No. Pero no se lo dije y en su lugar le pregunté:

– ¿Y tercero?

– ¡Lo tercero es la ceguera! -me contestó el Gran Maestro y Gran Ilustrador Osman, y guardó silencio, como si lo que acababa de decir fuera algo tan evidente que no necesitaba el menor comentario.

– ¿Qué tiene que ver la ceguera? -le pregunté avergonzado.

– La ceguera es el silencio. Si unes las dos preguntas que acabo de hacer surge la ceguera. Es lo más profundo de la pintura, es ver lo que aparece en la oscuridad de Dios.

Guardé silencio y salí de allí. Bajé las escaleras heladas sin darme prisa. Sabía que les preguntaría a Mariposa, Aceituna y Cigüeña las tres grandes preguntas de aquel gran maestro, no sólo para iniciar la conversación, sino para intentar comprender mejor a aquellos hombres de mi edad que eran leyendas en vida.
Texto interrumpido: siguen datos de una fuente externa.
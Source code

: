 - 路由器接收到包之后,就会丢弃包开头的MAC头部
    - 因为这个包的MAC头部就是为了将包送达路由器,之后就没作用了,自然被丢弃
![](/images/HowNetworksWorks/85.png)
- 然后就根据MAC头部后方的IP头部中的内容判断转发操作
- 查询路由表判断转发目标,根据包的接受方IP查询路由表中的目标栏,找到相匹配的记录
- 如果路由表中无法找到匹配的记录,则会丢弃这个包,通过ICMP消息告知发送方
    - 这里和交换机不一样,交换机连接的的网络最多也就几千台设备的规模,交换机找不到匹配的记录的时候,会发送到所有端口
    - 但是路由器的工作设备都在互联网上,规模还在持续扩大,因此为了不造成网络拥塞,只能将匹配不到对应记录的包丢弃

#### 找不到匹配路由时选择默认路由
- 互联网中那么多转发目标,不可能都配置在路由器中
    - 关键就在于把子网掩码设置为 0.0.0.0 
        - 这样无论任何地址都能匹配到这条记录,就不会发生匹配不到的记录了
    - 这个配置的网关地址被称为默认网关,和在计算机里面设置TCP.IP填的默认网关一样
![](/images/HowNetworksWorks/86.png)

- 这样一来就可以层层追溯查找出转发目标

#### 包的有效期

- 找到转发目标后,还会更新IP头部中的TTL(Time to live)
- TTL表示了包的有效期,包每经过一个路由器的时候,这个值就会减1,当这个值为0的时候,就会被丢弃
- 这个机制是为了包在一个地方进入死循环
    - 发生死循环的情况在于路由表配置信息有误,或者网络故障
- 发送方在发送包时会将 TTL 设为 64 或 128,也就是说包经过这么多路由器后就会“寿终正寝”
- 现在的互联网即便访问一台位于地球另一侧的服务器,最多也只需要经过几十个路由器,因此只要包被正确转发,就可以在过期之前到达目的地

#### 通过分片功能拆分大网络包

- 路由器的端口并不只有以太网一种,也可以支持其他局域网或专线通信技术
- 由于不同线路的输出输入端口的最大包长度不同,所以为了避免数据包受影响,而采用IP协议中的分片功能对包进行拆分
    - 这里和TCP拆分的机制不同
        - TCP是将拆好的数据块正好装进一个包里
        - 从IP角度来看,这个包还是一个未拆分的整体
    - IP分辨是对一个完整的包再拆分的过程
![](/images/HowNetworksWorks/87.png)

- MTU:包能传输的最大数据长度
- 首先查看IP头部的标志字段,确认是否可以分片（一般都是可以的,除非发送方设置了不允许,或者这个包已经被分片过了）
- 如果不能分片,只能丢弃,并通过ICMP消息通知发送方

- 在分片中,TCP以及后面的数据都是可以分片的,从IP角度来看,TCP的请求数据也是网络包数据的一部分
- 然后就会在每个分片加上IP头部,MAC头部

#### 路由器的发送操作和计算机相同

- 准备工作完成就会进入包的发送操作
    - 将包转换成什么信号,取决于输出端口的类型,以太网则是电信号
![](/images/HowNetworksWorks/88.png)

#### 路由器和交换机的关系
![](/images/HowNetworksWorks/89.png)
Pero no me dirigí de inmediato a las casas de los maestros ilustradores. Me encontré con Ester en un lugar cercano al barrio judío, en un mercado en una colina desde la que se divisaba el punto en el que el Cuerno de Oro se abre al Bósforo. Ester estaba exultante sumergida entre la multitud de esclavas que iban a la compra, las mujeres que vestían el descolorido y amplio caftán de los barrios pobres, las zanahorias, los membrillos y los manojos de cebollas y nabos, con el vestido rosa que las judías estaban obligadas a llevar en público, con su enorme cuerpo en movimiento, sin cerrar la boca y enviándome señales moviendo vertiginosamente los ojos y las cejas.

Se metió en los zaragüelles la carta que le entregué con unos gestos tan misteriosos y tan expertos que parecía que el mercado entero nos estuviera observando. Me dijo que Seküre pensaba en mí. Aceptó su propina y cuando le dije «Por Dios, date prisa. Llévasela directamente», me señaló su atadillo como explicando que tenía muchas más cosas que hacer y me contestó que sólo podría llevarle la carta a Seküre poco antes de mediodía. Le pedí que le dijera que había ido a ver a los tres grandes y jóvenes maestros.